Rectangular regions of polygons, boxes, and wires can be erased with the erase button. The user clicks twice or presses and drags to define the diagonal of the region to be erased. If in layer-specific mode (the S button is active), only the current layer is erased, otherwise all layers are erased. Selected objects are not erased. Wires maintain a constant width, and are cut at the points where the midpoint crosses the boundary of the erased area.
If the Ctrl key is held while the box is completed, the objects under the box will be clipped to the box, rather than being clipped around the box.
While the command is active in physical mode, the cursor will snap to horizontal or vertical edges of existing objects in the layout if the edge is on-grid, when within two pixels. When snapped, a small dotted highlight box is displayed. This makes it much easier to create abutting objects when the grid snap spacing is very fine compared with the display scaling. This feature can be disabled by setting the NoSnapToEdges variable.

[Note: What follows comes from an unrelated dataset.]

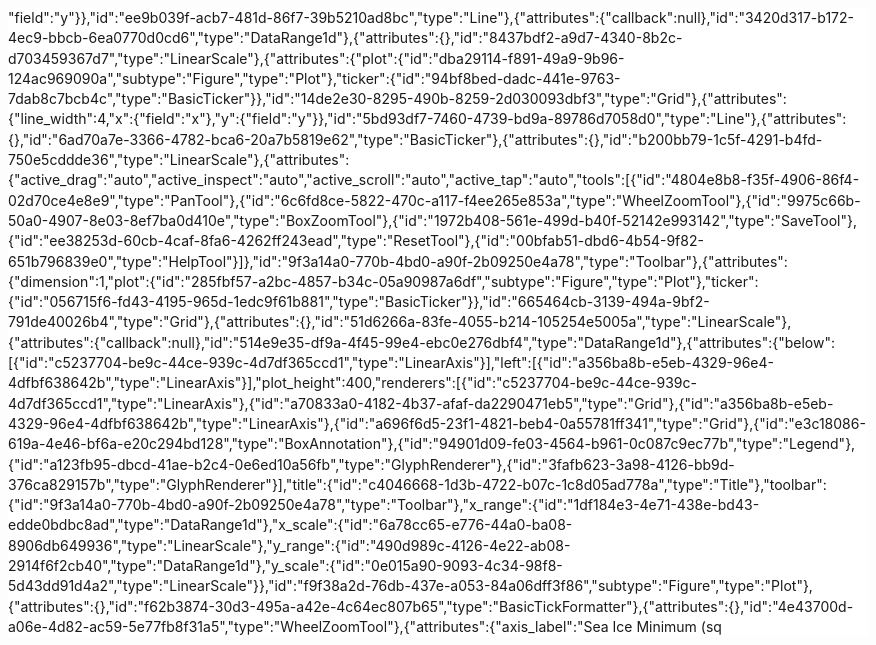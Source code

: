 "field":"y"}},"id":"ee9b039f-acb7-481d-86f7-39b5210ad8bc","type":"Line"},{"attributes":{"callback":null},"id":"3420d317-b172-4ec9-bbcb-6ea0770d0cd6","type":"DataRange1d"},{"attributes":{},"id":"8437bdf2-a9d7-4340-8b2c-d703459367d7","type":"LinearScale"},{"attributes":{"plot":{"id":"dba29114-f891-49a9-9b96-124ac969090a","subtype":"Figure","type":"Plot"},"ticker":{"id":"94bf8bed-dadc-441e-9763-7dab8c7bcb4c","type":"BasicTicker"}},"id":"14de2e30-8295-490b-8259-2d030093dbf3","type":"Grid"},{"attributes":{"line_width":4,"x":{"field":"x"},"y":{"field":"y"}},"id":"5bd93df7-7460-4739-bd9a-89786d7058d0","type":"Line"},{"attributes":{},"id":"6ad70a7e-3366-4782-bca6-20a7b5819e62","type":"BasicTicker"},{"attributes":{},"id":"b200bb79-1c5f-4291-b4fd-750e5cddde36","type":"LinearScale"},{"attributes":{"active_drag":"auto","active_inspect":"auto","active_scroll":"auto","active_tap":"auto","tools":[{"id":"4804e8b8-f35f-4906-86f4-02d70ce4e8e9","type":"PanTool"},{"id":"6c6fd8ce-5822-470c-a117-f4ee265e853a","type":"WheelZoomTool"},{"id":"9975c66b-50a0-4907-8e03-8ef7ba0d410e","type":"BoxZoomTool"},{"id":"1972b408-561e-499d-b40f-52142e993142","type":"SaveTool"},{"id":"ee38253d-60cb-4caf-8fa6-4262ff243ead","type":"ResetTool"},{"id":"00bfab51-dbd6-4b54-9f82-651b796839e0","type":"HelpTool"}]},"id":"9f3a14a0-770b-4bd0-a90f-2b09250e4a78","type":"Toolbar"},{"attributes":{"dimension":1,"plot":{"id":"285fbf57-a2bc-4857-b34c-05a90987a6df","subtype":"Figure","type":"Plot"},"ticker":{"id":"056715f6-fd43-4195-965d-1edc9f61b881","type":"BasicTicker"}},"id":"665464cb-3139-494a-9bf2-791de40026b4","type":"Grid"},{"attributes":{},"id":"51d6266a-83fe-4055-b214-105254e5005a","type":"LinearScale"},{"attributes":{"callback":null},"id":"514e9e35-df9a-4f45-99e4-ebc0e276dbf4","type":"DataRange1d"},{"attributes":{"below":[{"id":"c5237704-be9c-44ce-939c-4d7df365ccd1","type":"LinearAxis"}],"left":[{"id":"a356ba8b-e5eb-4329-96e4-4dfbf638642b","type":"LinearAxis"}],"plot_height":400,"renderers":[{"id":"c5237704-be9c-44ce-939c-4d7df365ccd1","type":"LinearAxis"},{"id":"a70833a0-4182-4b37-afaf-da2290471eb5","type":"Grid"},{"id":"a356ba8b-e5eb-4329-96e4-4dfbf638642b","type":"LinearAxis"},{"id":"a696f6d5-23f1-4821-beb4-0a55781ff341","type":"Grid"},{"id":"e3c18086-619a-4e46-bf6a-e20c294bd128","type":"BoxAnnotation"},{"id":"94901d09-fe03-4564-b961-0c087c9ec77b","type":"Legend"},{"id":"a123fb95-dbcd-41ae-b2c4-0e6ed10a56fb","type":"GlyphRenderer"},{"id":"3fafb623-3a98-4126-bb9d-376ca829157b","type":"GlyphRenderer"}],"title":{"id":"c4046668-1d3b-4722-b07c-1c8d05ad778a","type":"Title"},"toolbar":{"id":"9f3a14a0-770b-4bd0-a90f-2b09250e4a78","type":"Toolbar"},"x_range":{"id":"1df184e3-4e71-438e-bd43-edde0bdbc8ad","type":"DataRange1d"},"x_scale":{"id":"6a78cc65-e776-44a0-ba08-8906db649936","type":"LinearScale"},"y_range":{"id":"490d989c-4126-4e22-ab08-2914f6f2cb40","type":"DataRange1d"},"y_scale":{"id":"0e015a90-9093-4c34-98f8-5d43dd91d4a2","type":"LinearScale"}},"id":"f9f38a2d-76db-437e-a053-84a06dff3f86","subtype":"Figure","type":"Plot"},{"attributes":{},"id":"f62b3874-30d3-495a-a42e-4c64ec807b65","type":"BasicTickFormatter"},{"attributes":{},"id":"4e43700d-a06e-4d82-ac59-5e77fb8f31a5","type":"WheelZoomTool"},{"attributes":{"axis_label":"Sea Ice Minimum (sq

When objects are erased in physical mode, they are added to the yank buffer chain. The yank buffer chain has a depth of five, meaning that the contents of the last five erasures are available for placement with the put command.
If the Shift key is held during the erase operation, there is no erasure, however the pieces that would have been erased are added to the yank buffer. If the Ctrl key is also held, the effect is the same, except that the saved pieces are from outside of the box.
When the Ctrl key is held before the box is defined, clicking on a subcell will erase objects within the bounding box of the subcell. This is the inverse of the subcell paint operation in the box command.